AIM OF THE TASK: Across the entries below, how many lines include "running"? Give the number and nothing else.
────
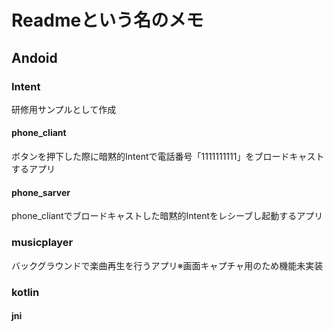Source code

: # Readmeという名のメモ

## Andoid
### Intent

研修用サンプルとして作成

#### phone_cliant

ボタンを押下した際に暗黙的Intentで電話番号「1111111111」をブロードキャストするアプリ

#### phone_sarver

phone_cliantでブロードキャストした暗黙的Intentをレシーブし起動するアプリ

### musicplayer
バックグラウンドで楽曲再生を行うアプリ※画面キャプチャ用のため機能未実装

### kotlin

#### jni
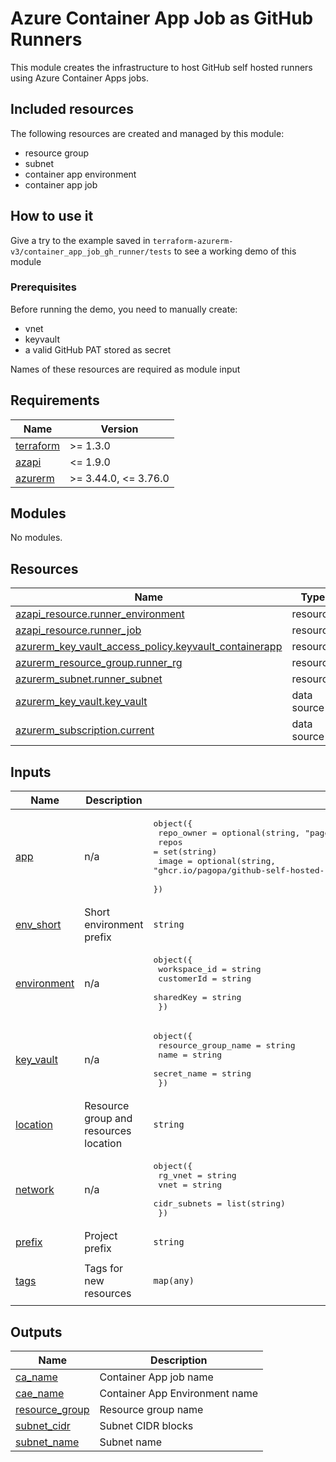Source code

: # Azure Container App Job as GitHub Runners

This module creates the infrastructure to host GitHub self hosted runners using Azure Container Apps jobs.

## Included resources

The following resources are created and managed by this module:

- resource group
- subnet
- container app environment
- container app job

## How to use it

Give a try to the example saved in `terraform-azurerm-v3/container_app_job_gh_runner/tests` to see a working demo of this module

### Prerequisites

Before running the demo, you need to manually create:

- vnet
- keyvault
- a valid GitHub PAT stored as secret

Names of these resources are required as module input

<!-- markdownlint-disable -->
<!-- BEGINNING OF PRE-COMMIT-TERRAFORM DOCS HOOK -->
## Requirements

| Name | Version |
|------|---------|
| <a name="requirement_terraform"></a> [terraform](#requirement\_terraform) | >= 1.3.0 |
| <a name="requirement_azapi"></a> [azapi](#requirement\_azapi) | <= 1.9.0 |
| <a name="requirement_azurerm"></a> [azurerm](#requirement\_azurerm) | >= 3.44.0, <= 3.76.0 |

## Modules

No modules.

## Resources

| Name | Type |
|------|------|
| [azapi_resource.runner_environment](https://registry.terraform.io/providers/azure/azapi/latest/docs/resources/resource) | resource |
| [azapi_resource.runner_job](https://registry.terraform.io/providers/azure/azapi/latest/docs/resources/resource) | resource |
| [azurerm_key_vault_access_policy.keyvault_containerapp](https://registry.terraform.io/providers/hashicorp/azurerm/latest/docs/resources/key_vault_access_policy) | resource |
| [azurerm_resource_group.runner_rg](https://registry.terraform.io/providers/hashicorp/azurerm/latest/docs/resources/resource_group) | resource |
| [azurerm_subnet.runner_subnet](https://registry.terraform.io/providers/hashicorp/azurerm/latest/docs/resources/subnet) | resource |
| [azurerm_key_vault.key_vault](https://registry.terraform.io/providers/hashicorp/azurerm/latest/docs/data-sources/key_vault) | data source |
| [azurerm_subscription.current](https://registry.terraform.io/providers/hashicorp/azurerm/latest/docs/data-sources/subscription) | data source |

## Inputs

| Name | Description | Type | Default | Required |
|------|-------------|------|---------|:--------:|
| <a name="input_app"></a> [app](#input\_app) | n/a | <pre>object({<br>    repo_owner = optional(string, "pagopa")<br>    repos      = set(string)<br>    image      = optional(string, "ghcr.io/pagopa/github-self-hosted-runner-azure:beta-dockerfile-v2@sha256:ed51ac419d78b6410be96ecaa8aa8dbe645aa0309374132886412178e2739a47")<br>  })</pre> | n/a | yes |
| <a name="input_env_short"></a> [env\_short](#input\_env\_short) | Short environment prefix | `string` | n/a | yes |
| <a name="input_environment"></a> [environment](#input\_environment) | n/a | <pre>object({<br>    workspace_id = string<br>    customerId   = string<br>    sharedKey    = string<br>  })</pre> | n/a | yes |
| <a name="input_key_vault"></a> [key\_vault](#input\_key\_vault) | n/a | <pre>object({<br>    resource_group_name = string<br>    name                = string<br>    secret_name         = string<br>  })</pre> | n/a | yes |
| <a name="input_location"></a> [location](#input\_location) | Resource group and resources location | `string` | n/a | yes |
| <a name="input_network"></a> [network](#input\_network) | n/a | <pre>object({<br>    rg_vnet      = string<br>    vnet         = string<br>    cidr_subnets = list(string)<br>  })</pre> | n/a | yes |
| <a name="input_prefix"></a> [prefix](#input\_prefix) | Project prefix | `string` | n/a | yes |
| <a name="input_tags"></a> [tags](#input\_tags) | Tags for new resources | `map(any)` | <pre>{<br>  "CreatedBy": "Terraform"<br>}</pre> | no |

## Outputs

| Name | Description |
|------|-------------|
| <a name="output_ca_name"></a> [ca\_name](#output\_ca\_name) | Container App job name |
| <a name="output_cae_name"></a> [cae\_name](#output\_cae\_name) | Container App Environment name |
| <a name="output_resource_group"></a> [resource\_group](#output\_resource\_group) | Resource group name |
| <a name="output_subnet_cidr"></a> [subnet\_cidr](#output\_subnet\_cidr) | Subnet CIDR blocks |
| <a name="output_subnet_name"></a> [subnet\_name](#output\_subnet\_name) | Subnet name |
<!-- END OF PRE-COMMIT-TERRAFORM DOCS HOOK -->
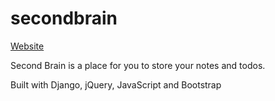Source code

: # secondbrain
[Website](https://secondbraindjango.herokuapp.com)


Second Brain is a place for you to store your notes and todos.

Built with Django, jQuery, JavaScript and Bootstrap
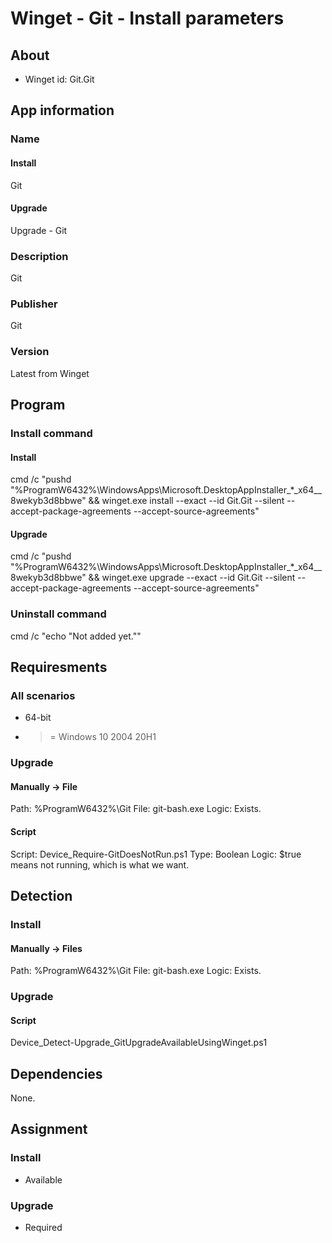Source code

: # Winget - Git - Install parameters
## About
* Winget id: Git.Git


## App information
### Name
#### Install
Git
#### Upgrade
Upgrade - Git

### Description
Git

### Publisher
Git

### Version
Latest from Winget


## Program
### Install command
#### Install
cmd /c "pushd "%ProgramW6432%\WindowsApps\Microsoft.DesktopAppInstaller_*_x64__8wekyb3d8bbwe" && winget.exe install --exact --id Git.Git --silent --accept-package-agreements --accept-source-agreements"
#### Upgrade
cmd /c "pushd "%ProgramW6432%\WindowsApps\Microsoft.DesktopAppInstaller_*_x64__8wekyb3d8bbwe" && winget.exe upgrade --exact --id Git.Git --silent --accept-package-agreements --accept-source-agreements"

### Uninstall command
cmd /c "echo "Not added yet.""


## Requiresments
### All scenarios
* 64-bit
* >= Windows 10 2004 20H1

### Upgrade
#### Manually -> File
Path:  %ProgramW6432%\Git
File:  git-bash.exe
Logic: Exists.
#### Script
Script: Device_Require-GitDoesNotRun.ps1
Type:   Boolean
Logic:  $true means not running, which is what we want.


## Detection
### Install
#### Manually -> Files
Path:  %ProgramW6432%\Git
File:  git-bash.exe
Logic: Exists.

### Upgrade
#### Script
Device_Detect-Upgrade_GitUpgradeAvailableUsingWinget.ps1


## Dependencies
None.


## Assignment
### Install
* Available

### Upgrade
* Required
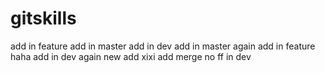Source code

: # gitskills
add in feature
add in master
add in dev
add in master again
add in feature haha
add in dev again
new add xixi
add merge no ff in dev

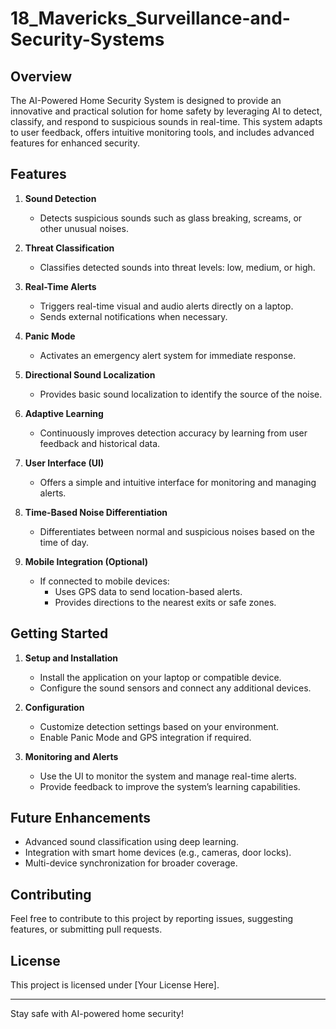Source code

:# 18_Mavericks_Surveillance-and-Security-Systems

## Overview
The AI-Powered Home Security System is designed to provide an innovative and practical solution for home safety by leveraging AI to detect, classify, and respond to suspicious sounds in real-time. This system adapts to user feedback, offers intuitive monitoring tools, and includes advanced features for enhanced security.

## Features
1. **Sound Detection**  
   - Detects suspicious sounds such as glass breaking, screams, or other unusual noises.

2. **Threat Classification**  
   - Classifies detected sounds into threat levels: low, medium, or high.

3. **Real-Time Alerts**  
   - Triggers real-time visual and audio alerts directly on a laptop.  
   - Sends external notifications when necessary.

4. **Panic Mode**  
   - Activates an emergency alert system for immediate response.

5. **Directional Sound Localization**  
   - Provides basic sound localization to identify the source of the noise.

6. **Adaptive Learning**  
   - Continuously improves detection accuracy by learning from user feedback and historical data.

7. **User Interface (UI)**  
   - Offers a simple and intuitive interface for monitoring and managing alerts.

8. **Time-Based Noise Differentiation**  
   - Differentiates between normal and suspicious noises based on the time of day.

9. **Mobile Integration (Optional)**  
   - If connected to mobile devices:
     - Uses GPS data to send location-based alerts.  
     - Provides directions to the nearest exits or safe zones.

## Getting Started
1. **Setup and Installation**  
   - Install the application on your laptop or compatible device.  
   - Configure the sound sensors and connect any additional devices.

2. **Configuration**  
   - Customize detection settings based on your environment.  
   - Enable Panic Mode and GPS integration if required.

3. **Monitoring and Alerts**  
   - Use the UI to monitor the system and manage real-time alerts.  
   - Provide feedback to improve the system’s learning capabilities.

## Future Enhancements
- Advanced sound classification using deep learning.  
- Integration with smart home devices (e.g., cameras, door locks).  
- Multi-device synchronization for broader coverage.

## Contributing
Feel free to contribute to this project by reporting issues, suggesting features, or submitting pull requests.

## License
This project is licensed under [Your License Here].

---

Stay safe with AI-powered home security!
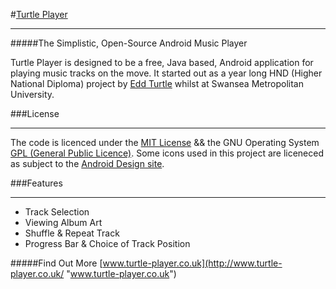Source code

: #[Turtle Player](http://www.turtle-player.co.uk/ "Turtle Player")
* * *

#####The Simplistic, Open-Source Android Music Player

Turtle Player is designed to be a free, Java based, Android application for playing music tracks on the move. It started out as a year long HND (Higher National Diploma) project by [Edd Turtle](http://www.eddturtle.co.uk) whilst at Swansea Metropolitan University.

###License
* * *

The code is licenced under the [MIT License](http://www.opensource.org/licenses/mit-license.php "MIT License") && the GNU Operating System [GPL (General Public Licence)](http://www.gnu.org/copyleft/gpl.html "General Public License"). Some icons used in this project are liceneced as subject to the [Android Design site](http://developer.android.com/design/style/iconography.html).

###Features
* * *

+	Track Selection
+	Viewing Album Art
+	Shuffle & Repeat Track
+	Progress Bar & Choice of Track Position

#####Find Out More [www.turtle-player.co.uk](http://www.turtle-player.co.uk/ "www.turtle-player.co.uk")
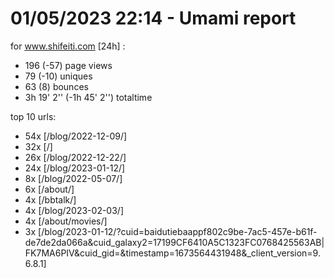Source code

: # 01/05/2023 22:14 - Umami report
for www.shifeiti.com [24h] :

 - 196 (-57) page views
 - 79 (-10) uniques
 - 63 (8) bounces
 - 3h 19' 2'' (-1h 45' 2'') totaltime


top 10 urls:
 - 54x [/blog/2022-12-09/]
 - 32x [/]
 - 26x [/blog/2022-12-22/]
 - 24x [/blog/2023-01-12/]
 - 8x [/blog/2022-05-07/]
 - 6x [/about/]
 - 4x [/bbtalk/]
 - 4x [/blog/2023-02-03/]
 - 4x [/about/movies/]
 - 3x [/blog/2023-01-12/?cuid=baidutiebaappf802c9be-7ac5-457e-b61f-de7de2da066a&cuid_galaxy2=17199CF6410A5C1323FC0768425563AB|FK7MA6PIV&cuid_gid=&timestamp=1673564431948&_client_version=9.6.8.1]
────
ANSWER FOR THE TASK: 2